What is needed: From the records below, output exactly the lines running from the line containing "CD28 Public Interviews" through the line containing "Did you know?", and no others.

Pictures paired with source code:
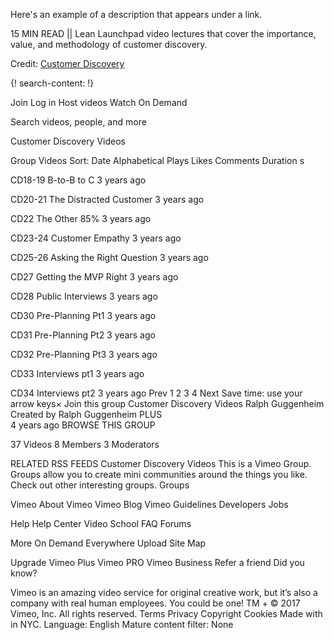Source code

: Here's an example of a description that appears under a link.

15 MIN READ || Lean Launchpad video lectures that cover the importance, value, and methodology of customer discovery. 

Credit: [Customer Discovery](https://vimeo.com/groups/204136/sort:alphabetical/format:thumbnail)

{! search-content: !}

Join
Log in
Host videos 
Watch 
On Demand 

Search videos, people, and more

 Customer Discovery Videos

Group Videos
Sort: Date Alphabetical Plays Likes Comments Duration
s

CD18-19 B-to-B to C
3 years ago

CD20-21 The Distracted Customer
3 years ago

CD22 The Other 85%
3 years ago

CD23-24 Customer Empathy
3 years ago

CD25-26 Asking the Right Question
3 years ago

CD27 Getting the MVP Right
3 years ago

CD28 Public Interviews
3 years ago

CD30 Pre-Planning Pt1
3 years ago

CD31 Pre-Planning Pt2
3 years ago

CD32 Pre-Planning Pt3
3 years ago

CD33 Interviews pt1
3 years ago

CD34 Interviews pt2
3 years ago
Prev
1
2
3
4
Next
Save time: use your arrow keys×
 Join this group
Customer Discovery Videos
Ralph Guggenheim Created by Ralph Guggenheim PLUS  
4 years ago
BROWSE THIS GROUP

37 Videos
8 Members
3 Moderators
 
RELATED RSS FEEDS
 Customer Discovery Videos
This is a Vimeo Group. Groups allow you to create mini communities around the things you like. Check out other interesting groups. Groups

Vimeo
About Vimeo
Vimeo Blog
Vimeo Guidelines
Developers
Jobs

Help
Help Center
Video School
FAQ
Forums

More
On Demand
Everywhere
Upload
Site Map

Upgrade
Vimeo Plus
Vimeo PRO
Vimeo Business
Refer a friend
Did you know?

Vimeo is an amazing video service for original creative work, but it’s also a company with real human employees. You could be one!
TM + © 2017 Vimeo, Inc. All rights reserved.
Terms   Privacy   Copyright   Cookies
Made with  in NYC.
Language: English Mature content filter: None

Task answer:
CD28 Public Interviews
3 years ago

CD30 Pre-Planning Pt1
3 years ago

CD31 Pre-Planning Pt2
3 years ago

CD32 Pre-Planning Pt3
3 years ago

CD33 Interviews pt1
3 years ago

CD34 Interviews pt2
3 years ago
Prev
1
2
3
4
Next
Save time: use your arrow keys×
 Join this group
Customer Discovery Videos
Ralph Guggenheim Created by Ralph Guggenheim PLUS  
4 years ago
BROWSE THIS GROUP

37 Videos
8 Members
3 Moderators
 
RELATED RSS FEEDS
 Customer Discovery Videos
This is a Vimeo Group. Groups allow you to create mini communities around the things you like. Check out other interesting groups. Groups

Vimeo
About Vimeo
Vimeo Blog
Vimeo Guidelines
Developers
Jobs

Help
Help Center
Video School
FAQ
Forums

More
On Demand
Everywhere
Upload
Site Map

Upgrade
Vimeo Plus
Vimeo PRO
Vimeo Business
Refer a friend
Did you know?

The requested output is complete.